The second phase of the Kansas City Jewish Community Digital Archive will debut with an interactive timeline of The J available online.

In addition to showing The J’s legacy, the digital timeline will serve as a prototype for how other community organizations can preserve and share their histories.

The Jewish Community Digital Archive’s first phase was launched in 2022 with the digitization of The Kansas City Jewish Chronicle’s back issues and local history video interviews. Spearheaded by Andrew Kaplan, Alan Edelman and Norman Kahn, the archives have proven useful — Kaplan used the archives to compile a presentation on the history of the Menorah Heritage Foundation, for example, and The Chronicle utilizes its digital archives for history presentations and weekly Facebook and Instagram posts featuring older stories. The archives have also been used for organizational and genealogical history.

The project’s second phase aims to create and launch a template that community organizations can utilize to compile and display their history online. With this goal in mind, Kaplan and community member Bob Grant wanted to create a functional prototype to showcase how archives can be compiled and visualized.

The idea, as Kaplan put it, is “build one, sell many” — with a working prototype, the archive team hopes that other organizations will take part and use the template to make their own timelines and tell their own histories.

Kaplan and Grant picked The J as the debut organization to showcase how the digital timeline can be adapted for any organization. Both Kaplan and Grant are former board chairs of The J, and Grant has been compiling its history in his retirement, so they have (and have access to) a wealth of knowledge about the organization.

“I sat at a past presidents’ meeting, and I listened to a couple of our elder statesmen talk,” Grant said. “I was thinking to myself, ‘Oh my gosh, we got to capture this.’ They have stories that are just fantastic, and they bring them to life.”

By using resources such as the past presidents, documents and issues of The Chronicle, Grant began to compile the history of The J. Grant and Kaplan told The J’s leadership that they would “let the board and staff [of The J] stay future-focused, and let us worry about the history.” The J’s president, Jim Sluyter, was enthusiastic about the project.

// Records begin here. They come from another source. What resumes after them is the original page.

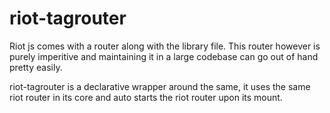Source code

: # riot-tagrouter
Riot js comes with a router along with the library file. This router however is purely imperitive and maintaining it in a large codebase can go out of hand pretty easily.

riot-tagrouter is a declarative wrapper around the same, it uses the same riot router in its core and auto starts the riot router upon its mount.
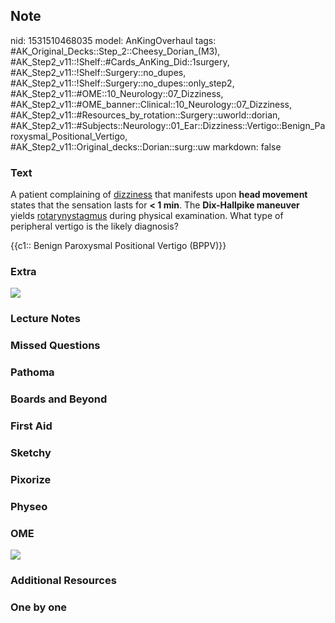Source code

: ## Note
nid: 1531510468035
model: AnKingOverhaul
tags: #AK_Original_Decks::Step_2::Cheesy_Dorian_(M3), #AK_Step2_v11::!Shelf::#Cards_AnKing_Did::1surgery, #AK_Step2_v11::!Shelf::Surgery::no_dupes, #AK_Step2_v11::!Shelf::Surgery::no_dupes::only_step2, #AK_Step2_v11::#OME::10_Neurology::07_Dizziness, #AK_Step2_v11::#OME_banner::Clinical::10_Neurology::07_Dizziness, #AK_Step2_v11::#Resources_by_rotation::Surgery::uworld::dorian, #AK_Step2_v11::#Subjects::Neurology::01_Ear::Dizziness::Vertigo::Benign_Paroxysmal_Positional_Vertigo, #AK_Step2_v11::Original_decks::Dorian::surg::uw
markdown: false

### Text
A patient complaining of <u>dizziness</u> that manifests upon
<b>head movement</b> states that the sensation lasts for <b>< 1
min</b>. The <b>Dix-Hallpike maneuver</b> yields
<u>rotary</u><u>nystagmus</u> during physical examination. What
type of peripheral vertigo is the likely diagnosis?
<div>
  {{c1:: Benign Paroxysmal Positional Vertigo (BPPV)}}
</div>

### Extra
<img src="paste-36253818945539.jpg">

### Lecture Notes


### Missed Questions


### Pathoma


### Boards and Beyond


### First Aid


### Sketchy


### Pixorize


### Physeo


### OME
<div class="ome-widget">
  <a href=
  "https://onlinemeded.org/spa/neurology/dizziness/acquire?ref=anki">
  <img src="_OME_AnkiFlashcards_Lesson_5.png"></a>
</div>

### Additional Resources


### One by one

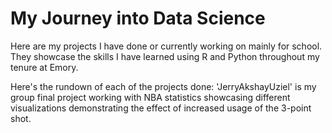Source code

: # My Journey into Data Science 
Here are my projects I have done or currently working on mainly for school.
They showcase the skills I have learned using R and Python throughout my tenure at Emory.

Here's the rundown of each of the projects done:
'JerryAkshayUziel' is my group final project working with NBA statistics showcasing different visualizations demonstrating the effect of increased usage of the 3-point shot. 

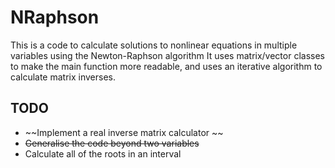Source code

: # NRaphson
This is a code to calculate solutions to nonlinear equations in multiple variables using the Newton-Raphson algorithm
It uses matrix/vector classes to make the main function more readable, and uses an iterative algorithm to calculate matrix inverses.

## TODO
* ~~Implement a real inverse matrix calculator ~~
* ~~Generalise the code beyond two variables~~
* Calculate all of the roots in an interval

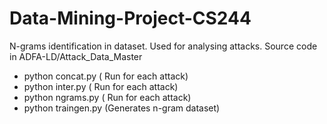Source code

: # Data-Mining-Project-CS244
N-grams identification in dataset. Used for analysing attacks. 
Source code in ADFA-LD/Attack_Data_Master

- python concat.py ( Run for each attack)
- python inter.py ( Run for each attack)
- python ngrams.py ( Run for each attack)
- python traingen.py (Generates n-gram dataset)

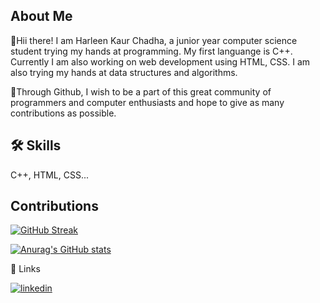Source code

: ## About Me
🚀Hii there! I am Harleen Kaur Chadha, a junior year computer science student trying my hands at programming. My first languange is C++. Currently I am also working on web development using HTML, CSS. I am also trying my hands at data structures and algorithms.

🚀Through Github, I wish to be a part of this great community of programmers and computer enthusiasts and hope to give as many contributions as possible.


## 🛠 Skills
C++, HTML, CSS...


## Contributions
[![GitHub Streak](https://github-readme-streak-stats.herokuapp.com/?user=harleenkaur12)](https://git.io/streak-stats)

[![Anurag's GitHub stats](https://github-readme-stats.vercel.app/api?username=harleenkaur12)](https://github.com/anuraghazra/github-readme-stats)

🔗 Links

[![linkedin](https://img.shields.io/badge/linkedin-0A66C2?style=for-the-badge&logo=linkedin&logoColor=white)](https://www.linkedin.com/in/harleen-kaur-chadha-aa0360238/)

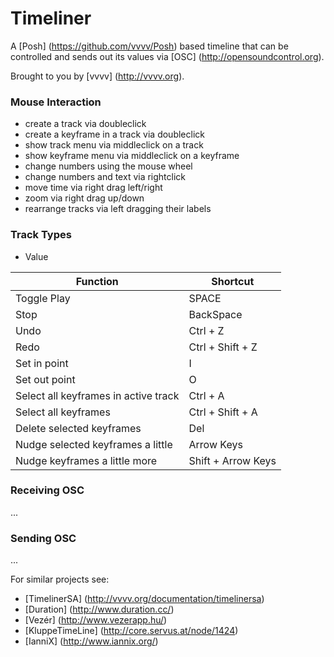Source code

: Timeliner
=========
A [Posh] (https://github.com/vvvv/Posh) based timeline that can be controlled and sends out its values via [OSC] (http://opensoundcontrol.org). 

Brought to you by [vvvv] (http://vvvv.org).

### Mouse Interaction
* create a track via doubleclick
* create a keyframe in a track via doubleclick
* show track menu via middleclick on a track
* show keyframe menu via middleclick on a keyframe
* change numbers using the mouse wheel
* change numbers and text via rightclick
* move time via right drag left/right
* zoom via right drag up/down
* rearrange tracks via left dragging their labels 

### Track Types
* Value

Function| Shortcut
------------- | -------------
Toggle Play | SPACE
Stop | BackSpace
Undo | Ctrl + Z
Redo | Ctrl + Shift + Z
Set in point | I
Set out point | O
Select all keyframes in active track | Ctrl + A
Select all keyframes | Ctrl + Shift + A
Delete selected keyframes | Del
Nudge selected keyframes a little | Arrow Keys
Nudge keyframes a little more | Shift + Arrow Keys

### Receiving OSC
...
### Sending OSC
...

For similar projects see:
* [TimelinerSA] (http://vvvv.org/documentation/timelinersa)
* [Duration] (http://www.duration.cc/)
* [Vezér] (http://www.vezerapp.hu/)
* [KluppeTimeLine] (http://core.servus.at/node/1424)
* [IanniX] (http://www.iannix.org/)
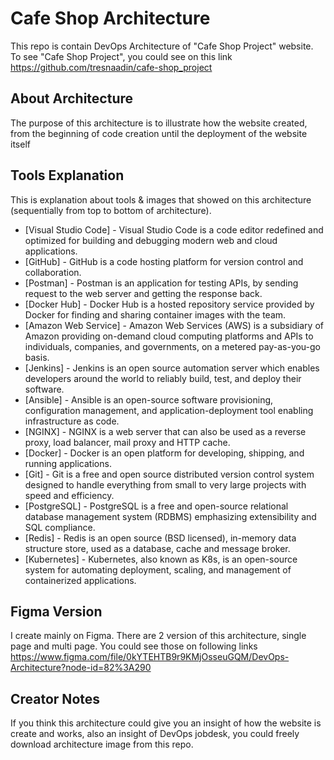 # Cafe Shop Architecture
This repo is contain DevOps Architecture of "Cafe Shop Project" website. To see "Cafe Shop Project", you could see on this link https://github.com/tresnaadin/cafe-shop_project

## About Architecture
The purpose of this architecture is to illustrate how the website created, from the beginning of code creation until the deployment of the website itself

## Tools Explanation
This is explanation about tools & images that showed on this architecture (sequentially from top to bottom of architecture).
* [Visual Studio Code] - Visual Studio Code is a code editor redefined and optimized for building and debugging modern web and cloud applications.
* [GitHub] - GitHub is a code hosting platform for version control and collaboration.
* [Postman] - Postman is an application for testing APIs, by sending request to the web server and getting the response back.
* [Docker Hub] - Docker Hub is a hosted repository service provided by Docker for finding and sharing container images with the team.
* [Amazon Web Service] - Amazon Web Services (AWS) is a subsidiary of Amazon providing on-demand cloud computing platforms and APIs to individuals, companies, and governments, on a metered pay-as-you-go basis. 
* [Jenkins] - Jenkins is an open source automation server which enables developers around the world to reliably build, test, and deploy their software.
* [Ansible] - Ansible is an open-source software provisioning, configuration management, and application-deployment tool enabling infrastructure as code.
* [NGINX] - NGINX is a web server that can also be used as a reverse proxy, load balancer, mail proxy and HTTP cache.
* [Docker] - Docker is an open platform for developing, shipping, and running applications.
* [Git] - Git is a free and open source distributed version control system designed to handle everything from small to very large projects with speed and efficiency.
* [PostgreSQL] - PostgreSQL is a free and open-source relational database management system (RDBMS) emphasizing extensibility and SQL compliance.
* [Redis] - Redis is an open source (BSD licensed), in-memory data structure store, used as a database, cache and message broker. 
* [Kubernetes] - Kubernetes, also known as K8s, is an open-source system for automating deployment, scaling, and management of containerized applications.

## Figma Version
I create mainly on Figma. There are 2 version of this architecture, single page and multi page. You could see those on following links https://www.figma.com/file/0kYTEHTB9r9KMjOsseuGQM/DevOps-Architecture?node-id=82%3A290

## Creator Notes
If you think this architecture could give you an insight of how the website is create and works, also an insight of DevOps jobdesk, you could freely download architecture image from this repo.
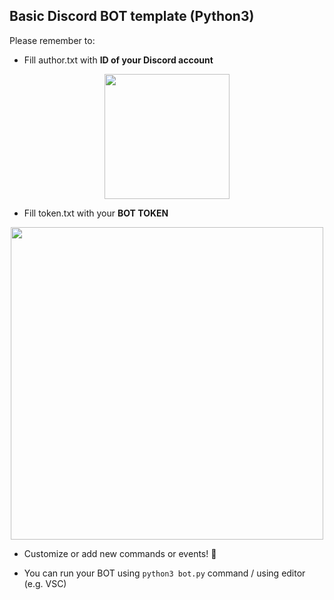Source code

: ## Basic Discord BOT template (Python3)

Please remember to:

- Fill author.txt with **ID of your Discord account**
<p align="center">
  <img src="https://cdn.discordapp.com/attachments/704387250351243425/798207122882035752/unknown.png" width=200 /></br>
</p>

- Fill token.txt with your **BOT TOKEN**
<p align="center">
  <img src="https://cdn.discordapp.com/attachments/704387250351243425/798206551856382002/unknown.png" width=500 /></br>
</p>

- Customize or add new commands or events! 🎉

- You can run your BOT using `python3 bot.py` command / using editor (e.g. VSC)
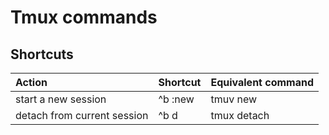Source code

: # Tmux commands

## Shortcuts

| Action | Shortcut | Equivalent command |
|:-------|:---------|:-------------------|
| start a new session | ^b :new | tmuv new|
| detach from current session | ^b d | tmux detach|
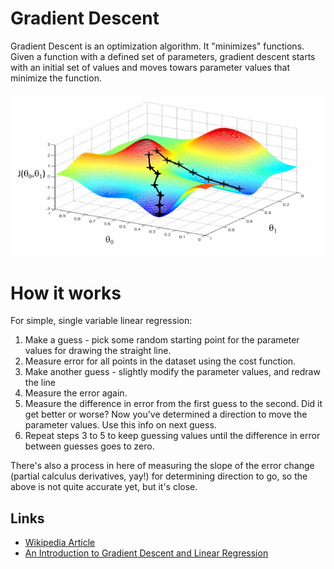 # Gradient Descent

Gradient Descent is an optimization algorithm. It "minimizes" functions. Given a function with a defined set of parameters, gradient descent starts with an initial set of values and moves towars parameter values that minimize the function.

![Gradient Descent](https://raw.githubusercontent.com/sbecker/machine-learning/master/images/gradient-descent.png)

# How it works

For simple, single variable linear regression:

1. Make a guess - pick some random starting point for the parameter values for drawing the straight line.
2. Measure error for all points in the dataset using the cost function.
3. Make another guess - slightly modify the parameter values, and redraw the line
4. Measure the error again.
5. Measure the difference in error from the first guess to the second. Did it get better or worse? Now you've determined a direction to move the parameter values. Use this info on next guess.
6. Repeat steps 3 to 5 to keep guessing values until the difference in error between guesses goes to zero.

There's also a process in here of measuring the slope of the error change (partial calculus derivatives, yay!) for determining direction to go, so the above is not quite accurate yet, but it's close.

## Links

- [Wikipedia Article](https://en.wikipedia.org/wiki/Gradient_descent)
- [An Introduction to Gradient Descent and Linear Regression](https://spin.atomicobject.com/2014/06/24/gradient-descent-linear-regression/)
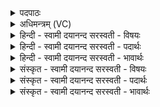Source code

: <details><summary>पदपाठः</summary>

शु॒द्धवा॑ल॒ इति॑ शु॒द्धऽवा॑लः। स॒र्वशु॑द्धवाल॒ऽइति॑ स॒र्वऽशु॑द्धवालः। म॒णि॒वाल॒ इति॑ मणि॒ऽवालः॑। ते। आ॒श्वि॒नाः। श्येतः॑। श्ये॒ता॒क्ष इति॑ श्येतऽअ॒क्षः। अ॒रु॒णः। ते। रु॒द्राय॑। प॒शु॒पत॑य॒ इति॑ पशु॒ऽपत॑ये। क॒र्णाः। या॒माः। अ॒व॒लि॒प्ता इत्य॑वऽलि॒प्ताः। रौ॒द्राः। नभो॑रूपा॒ इति॒ नभः॑ऽरूपाः। पा॒र्ज॒न्याः। ३।
</details>

<details><summary>अधिमन्त्रम् (VC)</summary>

- अश्व्यादयो देवताः
- प्रजापतिर्ऋषिः
- निचृदतिजगती
- निषादः
</details>

<details><summary>हिन्दी - स्वामी दयानन्द सरस्वती  - विषयः</summary>

फिर कैसे गुणवाले पशु हैं, इस विषय को अगले मन्त्र में कहा है ॥
</details>

<details><summary>हिन्दी - स्वामी दयानन्द सरस्वती  - पदार्थः</summary>

पदार्थान्वयभाषाः -  हे मनुष्यो ! तुमको जो (शुद्धवालः) जिसके शुद्ध बाल वा शुद्ध छोटे-छोटे अङ्ग (सर्वशुद्धवालः) जिसके समस्त शुद्ध बाल और (मणिवालः) जिसके मणि के समान चिलकते हुए बाल हैं, ऐसे जो पशु (ते) वे सब (आश्विनाः) सूर्य-चन्द्र देवतावाले अर्थात् सूर्य-चन्द्रमा के समान दिव्य गुणवाले, जो (श्येतः) सुपेद रंगयुक्त (श्येताक्षः) जिसकी सुपेद आँखें और (अरुणः) जो लाल रंगवाला है, (ते) वे (पशुपतये) पशुओं की रक्षा करने और (रुद्राय) दुष्टों को रुलानेहारे के लिये। जो ऐसे हैं कि (कर्णाः) जिनसे काम करते हैं, वे (यामाः) वायु देवतावाले (अवलिप्ताः) जिन के उन्नतियुक्त अङ्ग अर्थात् स्थूल शरीर हैं, वे (रौद्राः) प्राणवायु आदि देवतावाले तथा (नभोरूपाः) जिनका आकाश के समान नीला रूप है, ऐसे जो पशु हैं, वे सब (पार्जन्याः) मेघ देवतावाले जानने चाहियें ॥३ ॥
</details>

<details><summary>हिन्दी - स्वामी दयानन्द सरस्वती  - भावार्थः</summary>

भावार्थभाषाः -  जो जिस पशु का देवता है, वह उस का गुण है, यह जानना चाहिये ॥३ ॥
</details>

<details><summary>संस्कृत - स्वामी दयानन्द सरस्वती  - विषयः</summary>

पुनः कीदृशगुणाः पशव इत्याह ॥
</details>

<details><summary>संस्कृत - स्वामी दयानन्द सरस्वती  - पदार्थः</summary>

पदार्थान्वयभाषाः -  हे मनुष्याः ! युष्माभिर्ये शुद्धवालः सर्वशुद्धवालो मणिवालश्च सन्ति, त आश्विनाः। ये श्येतः श्येताक्षोऽरुणश्च सन्ति, ते पशुपतये रुद्राय। ये कर्णाः सन्ति, ते यामाः। येऽवलिप्ताः सन्ति, ते रौद्राः। ये नभोरूपाः सन्ति, ते पार्जन्याश्च वेदितव्याः ॥३ ॥
</details>

<details><summary>संस्कृत - स्वामी दयानन्द सरस्वती  - भावार्थः</summary>

भावार्थभाषाः -  यो यस्य पशोर्देवताऽस्ति स तद्गुणोऽस्तीति वेद्यम् ॥३ ॥
</details>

“I love for The J’s story to be told to the community, [as well as] the impact we’ve had,” Sluyter said, “so I think it is important to tell that story and to get the word out… Having a tool to be able to easily go back and look at the history of The J would be incredible.”

With the idea of an interactive timeline, the archive team and The J began looking for software or applications that could work for various organizations and be user-friendly for both administrators and web users.

“What we want is this 3-D feeling that you’re moving through history as we’re telling the story,” said Alissa Sanderson, The J’s chief marketing and communications officer. “We also wanted to find a tool that any agency could use on the backend, something that was simple to create and maintain.”

Sanderson found a program called Tiki-Toki, which provides customizable, three-dimensional timeline templates that can be adapted to show organizations’ histories. The ability for images, audio, video and text to be integrated into the timeline will allow everything from documents and artifacts to testimonies and recordings to be stored, searchable and accessible.

Grant’s undertaking to assemble the history of The J has resulted in enough milestones and information to put as points on the prototype timeline, such as location changes and leadership transitions. Grant said that more information and details can be added to the archives at any point.

Kaplan said that the archive team made a commitment to help train other organizations on how to create and manage their timelines should they partake in the archive’s second phase.

“All [organizations] have to do is pull together their stuff,” Kaplan said. “That’s it. They don’t have to think about technology — technology is already done. They don’t have to think about where it’s hosted. It’s already hosted.”

Kaplan said that funding from the Barton P. Cohen and Mary Davidson Cohen Charitable Fund was essential in the creation and maintenance of the archive project.
“We wouldn’t be here without Mary and Bart, both for the first phase and in the second phase,” Kaplan said.

Grant predicts that The J’s timeline will be publicly available by the end of June. In the meantime, those who are interested in the local history video interviews and 105 years of issues of The Chronicle can visit the archive at jewishkcarchives.org.